SCH23390: The one-way ANOVA showed a significant main effect of treatment on distance travelled (F3,34 = 7.64; P<0.001). Post hoc Dunnett’s test showed that SCH dose-dependently decreased total distance travelled, with significant effects of 0.02 mg/kg (P<0.01) and 0.04 mg/kg (P<0.001).

Raclopride : The one-way ANOVA showed a significant main effect of treatment on locomotor activity (F3,33 = 5.67; P<0.01). Post hoc Dunnett’s test showed a significant decrease at 0.30 mg/kg (P<0.001).

Data summary

Table 5 gives an overview of all data.

Discussion

We used DA R antagonism in the vSD and vITI rCPT schedules to examine the effects of reducing receptor activity on different behaviours measured. The effects on each parameter were related to the reference levels of the mice. We also calculated response accuracy to increase the comparability to literature results from the 5-CSRTT. The following sections begin with a summary of the treatment effects, followed by a specific discussion of the effects on attention- and impulsivity-related measures, and conclude with effects on response latencies and locomotion. In addition to affecting measures of attention and impulsivity, some of the drug doses examined in this current paper and in the adjoining paper examining NA adrenoceptor antagonists (Klem et al. 2023) also showed effects on measures of motor activity and motivation (locomotor activity, response and reward collection latencies). Both attention and impulsive responses are partly dependent on motivation, and, similar to other operant tasks, the rCPT relies on motor responses. Therefore, any treatment effects on locomotor activity and/or response/reward collection latencies should therefore be considered when interpreting treatment effects on measures of attention or impulsivity.

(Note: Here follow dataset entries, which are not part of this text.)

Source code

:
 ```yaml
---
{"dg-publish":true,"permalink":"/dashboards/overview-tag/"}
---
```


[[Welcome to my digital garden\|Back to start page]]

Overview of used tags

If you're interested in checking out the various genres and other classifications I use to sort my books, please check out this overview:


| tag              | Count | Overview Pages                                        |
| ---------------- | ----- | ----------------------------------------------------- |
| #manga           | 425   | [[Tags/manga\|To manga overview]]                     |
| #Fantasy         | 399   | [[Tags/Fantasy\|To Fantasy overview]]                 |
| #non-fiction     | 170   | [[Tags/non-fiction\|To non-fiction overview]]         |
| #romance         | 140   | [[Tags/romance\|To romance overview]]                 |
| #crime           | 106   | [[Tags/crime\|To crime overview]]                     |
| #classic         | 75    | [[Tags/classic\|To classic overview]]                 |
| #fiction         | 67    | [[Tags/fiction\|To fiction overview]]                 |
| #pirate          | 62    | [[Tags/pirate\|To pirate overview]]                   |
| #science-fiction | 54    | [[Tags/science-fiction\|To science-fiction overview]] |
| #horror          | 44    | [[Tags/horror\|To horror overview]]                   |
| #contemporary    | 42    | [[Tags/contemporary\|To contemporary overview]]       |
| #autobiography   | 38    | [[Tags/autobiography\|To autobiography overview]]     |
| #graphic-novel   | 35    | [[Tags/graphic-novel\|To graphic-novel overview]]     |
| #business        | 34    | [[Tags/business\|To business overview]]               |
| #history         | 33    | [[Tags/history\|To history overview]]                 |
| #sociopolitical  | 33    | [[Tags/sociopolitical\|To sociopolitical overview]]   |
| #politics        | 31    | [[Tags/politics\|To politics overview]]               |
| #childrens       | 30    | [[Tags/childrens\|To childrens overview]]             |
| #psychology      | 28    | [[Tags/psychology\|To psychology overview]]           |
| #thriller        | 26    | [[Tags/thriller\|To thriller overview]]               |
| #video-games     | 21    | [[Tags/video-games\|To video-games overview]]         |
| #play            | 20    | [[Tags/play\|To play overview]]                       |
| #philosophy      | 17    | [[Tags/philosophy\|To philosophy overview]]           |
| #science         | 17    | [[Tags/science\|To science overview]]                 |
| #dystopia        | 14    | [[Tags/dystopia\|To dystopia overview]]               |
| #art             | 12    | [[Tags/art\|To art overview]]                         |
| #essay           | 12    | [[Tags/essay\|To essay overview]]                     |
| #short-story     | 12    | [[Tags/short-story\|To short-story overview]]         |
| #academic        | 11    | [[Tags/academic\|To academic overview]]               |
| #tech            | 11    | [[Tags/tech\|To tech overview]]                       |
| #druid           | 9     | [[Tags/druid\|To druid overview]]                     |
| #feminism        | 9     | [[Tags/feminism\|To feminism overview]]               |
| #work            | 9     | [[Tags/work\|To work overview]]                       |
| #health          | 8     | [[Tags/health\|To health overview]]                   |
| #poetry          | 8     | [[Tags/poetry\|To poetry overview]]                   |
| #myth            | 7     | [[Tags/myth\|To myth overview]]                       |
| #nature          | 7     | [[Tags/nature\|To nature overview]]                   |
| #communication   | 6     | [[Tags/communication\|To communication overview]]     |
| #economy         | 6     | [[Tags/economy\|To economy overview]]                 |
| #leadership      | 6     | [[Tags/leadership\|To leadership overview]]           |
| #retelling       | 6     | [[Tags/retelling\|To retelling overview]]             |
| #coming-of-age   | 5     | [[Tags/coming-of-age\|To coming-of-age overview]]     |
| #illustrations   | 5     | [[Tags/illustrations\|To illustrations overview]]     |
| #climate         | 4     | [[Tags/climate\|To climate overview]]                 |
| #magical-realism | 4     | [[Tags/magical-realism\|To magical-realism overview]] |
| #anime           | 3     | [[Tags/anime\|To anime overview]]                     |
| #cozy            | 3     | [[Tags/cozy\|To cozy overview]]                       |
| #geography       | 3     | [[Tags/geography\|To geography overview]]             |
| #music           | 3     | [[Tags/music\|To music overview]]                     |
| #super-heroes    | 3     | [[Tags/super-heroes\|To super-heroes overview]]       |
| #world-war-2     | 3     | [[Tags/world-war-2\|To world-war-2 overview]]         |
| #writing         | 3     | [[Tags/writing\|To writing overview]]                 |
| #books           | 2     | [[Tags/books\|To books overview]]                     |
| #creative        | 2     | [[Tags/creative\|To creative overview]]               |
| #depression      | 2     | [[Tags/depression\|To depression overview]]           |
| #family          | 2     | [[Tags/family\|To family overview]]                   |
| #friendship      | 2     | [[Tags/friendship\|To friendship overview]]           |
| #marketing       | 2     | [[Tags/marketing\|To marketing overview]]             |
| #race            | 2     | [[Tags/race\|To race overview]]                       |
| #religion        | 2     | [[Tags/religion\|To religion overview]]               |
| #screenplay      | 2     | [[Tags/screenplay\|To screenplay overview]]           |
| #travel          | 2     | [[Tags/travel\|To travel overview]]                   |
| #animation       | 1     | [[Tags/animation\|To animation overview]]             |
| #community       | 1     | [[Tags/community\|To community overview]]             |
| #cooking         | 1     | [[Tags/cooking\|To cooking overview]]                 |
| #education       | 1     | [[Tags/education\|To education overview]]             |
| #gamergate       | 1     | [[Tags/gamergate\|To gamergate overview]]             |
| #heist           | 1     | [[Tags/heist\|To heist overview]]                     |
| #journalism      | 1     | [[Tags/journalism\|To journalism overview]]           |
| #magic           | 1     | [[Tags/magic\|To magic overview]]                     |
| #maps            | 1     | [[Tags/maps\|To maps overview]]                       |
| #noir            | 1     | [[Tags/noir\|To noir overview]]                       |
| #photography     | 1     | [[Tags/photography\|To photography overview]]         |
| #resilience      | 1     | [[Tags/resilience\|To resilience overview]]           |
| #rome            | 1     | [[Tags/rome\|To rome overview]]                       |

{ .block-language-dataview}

D1/5 R antagonism reduced responding, impulsivity, and locomotor activity, and caused mixed effects on attentional performance in both schedules

SCH reduced responding in both schedules, as measured by reductions in HR and FAR and an increase in C. The effects on attentional performance were mixed in both schedules, as SCH increased %Acc and decreased d’. SCH reduced %FiT and %PR. The effects were generally similar in the two schedules, but reference-dependent effects were seen in the vITI schedule, where SCH had a stronger effect in mice with high responding (low C value), high d’, and high accuracy. SCH increased latencies of both correct responses and reward collection, without affecting incorrect response latency. SCH also significantly reduced locomotor activity.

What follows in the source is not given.